The rope cinched like a noose about their ankles, yanking their feet out from under them. She screamed as together they fell to the deck, then skidded toward the rail, tugged by their intertwined legs. In a matter of seconds, they would either be pulled overboard entirely, or have their legs torn off. Neither alternative sounded particularly pleasant. Gray shoved his free boot against the bulwark, bracing himself for what he knew would be a futile, and brief, wrestling match with a shark. He gritted his teeth.

“Someone. Cut. The. Damn. Line.”

Thwack.

Someone did.

Gray lifted his head to spy Levi’s hand on an ax handle, and the blade several inches deep in the rail. “Thank you,” he huffed, letting his head fall back against the deck.

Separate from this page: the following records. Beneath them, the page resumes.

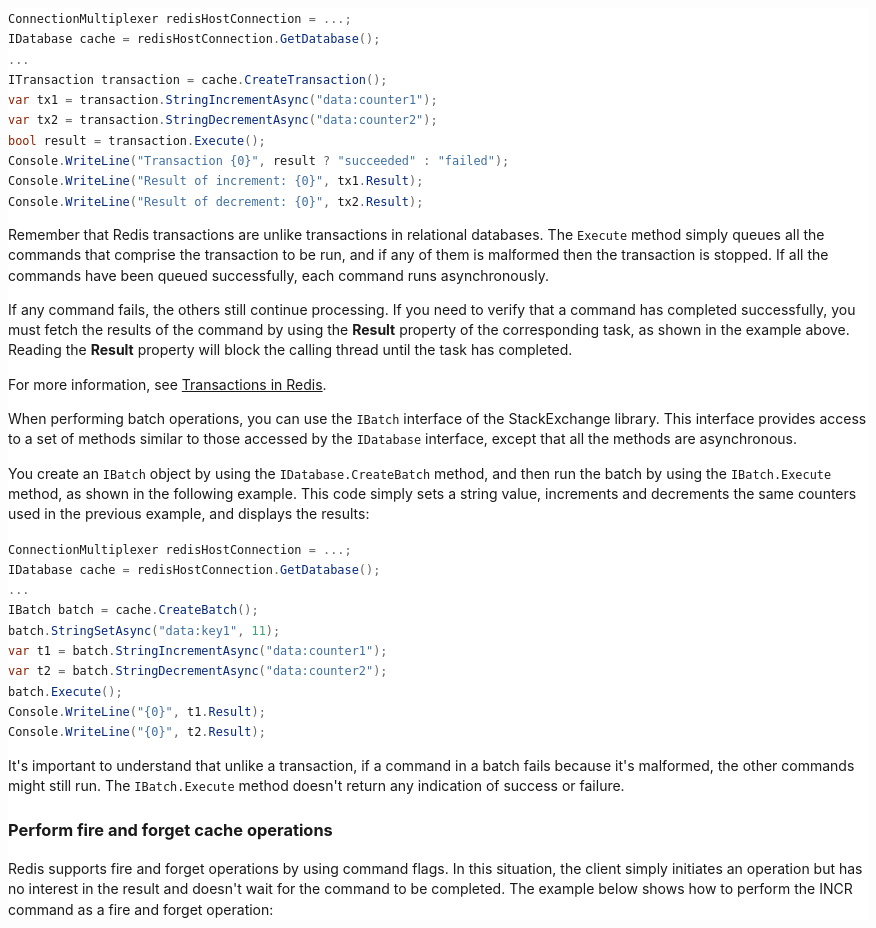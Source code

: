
 ```csharp
ConnectionMultiplexer redisHostConnection = ...;
IDatabase cache = redisHostConnection.GetDatabase();
...
ITransaction transaction = cache.CreateTransaction();
var tx1 = transaction.StringIncrementAsync("data:counter1");
var tx2 = transaction.StringDecrementAsync("data:counter2");
bool result = transaction.Execute();
Console.WriteLine("Transaction {0}", result ? "succeeded" : "failed");
Console.WriteLine("Result of increment: {0}", tx1.Result);
Console.WriteLine("Result of decrement: {0}", tx2.Result);
```

Remember that Redis transactions are unlike transactions in relational databases. The `Execute` method simply queues all the commands that comprise the transaction to be run, and if any of them is malformed then the transaction is stopped. If all the commands have been queued successfully, each command runs asynchronously.

If any command fails, the others still continue processing. If you need to verify that a command has completed successfully, you must fetch the results of the command by using the **Result** property of the corresponding task, as shown in the example above. Reading the **Result** property will block the calling thread until the task has completed.

For more information, see [Transactions in Redis](https://stackexchange.github.io/StackExchange.Redis/Transactions).

When performing batch operations, you can use the `IBatch` interface of the StackExchange library. This interface provides access to a set of methods similar to those accessed by the `IDatabase` interface, except that all the methods are asynchronous.

You create an `IBatch` object by using the `IDatabase.CreateBatch` method, and then run the batch by using the `IBatch.Execute` method, as shown in the following example. This code simply sets a string value, increments and decrements the same counters used in the previous example, and displays the results:

```csharp
ConnectionMultiplexer redisHostConnection = ...;
IDatabase cache = redisHostConnection.GetDatabase();
...
IBatch batch = cache.CreateBatch();
batch.StringSetAsync("data:key1", 11);
var t1 = batch.StringIncrementAsync("data:counter1");
var t2 = batch.StringDecrementAsync("data:counter2");
batch.Execute();
Console.WriteLine("{0}", t1.Result);
Console.WriteLine("{0}", t2.Result);
```

It's important to understand that unlike a transaction, if a command in a batch fails because it's malformed, the other commands might still run. The `IBatch.Execute` method doesn't return any indication of success or failure.

### Perform fire and forget cache operations

Redis supports fire and forget operations by using command flags. In this situation, the client simply initiates an operation but has no interest in the result and doesn't wait for the command to be completed. The example below shows how to perform the INCR command as a fire and forget operation:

And now here he lay on the forecastle, holding Miss Turner as if they were two spoons in a drawer. The crown of her head tucked neatly under his chin, and her round little bottom nestled between his thighs. She was damp with sweat, and panting for breath. Gray was struck by the ridiculous notion that he’d had a dream the other night, very much like this. Except they’d been wearing fewer clothes. And there hadn’t been a half-dozen gawking seamen standing about.

And what did she say, his dream girl? This exquisite, rose-scented siren who would smile as she pulled him to his death?

“Well,” she said. “That was exciting.”

CHAPTER EIGHT

“That”—Mr. Grayson slammed the door of the captain’s cabin—“was the most breathtaking display of stupidity I have ever witnessed in my life.”

Sophia cringed in her chair as he plunked a basin of water on the table. Liquid sloshed over the side, trickling toward the floor. With jerky motions, he removed a flask from his breast pocket, unscrewed the top, and added a splash of brandy. Then he threw back a healthy swallow, himself. She’d never seen him so agitated. He took everything as a joke, laughed off confrontation, deflected insult with a roguish smile.

“You’re angry,” she said.

“Damn right, I’m angry. I’d like to string every one of those bloody idiots up to the yardarm and shout them deaf.”

“So why are you here, shouting at me?”

He yanked open a drawer and removed a box. When he flung it on the table and flipped the latch, the box proved to be a medicine kit, crowded with brown glass vials and plasters and rolls of gauze.

“Because …” With a sullen sigh, he dropped into the other chair.

“Shouting the crew deaf is the captain’s privilege. And I’m not the captain. So I’m here instead, playing nursemaid. Give me your hands.”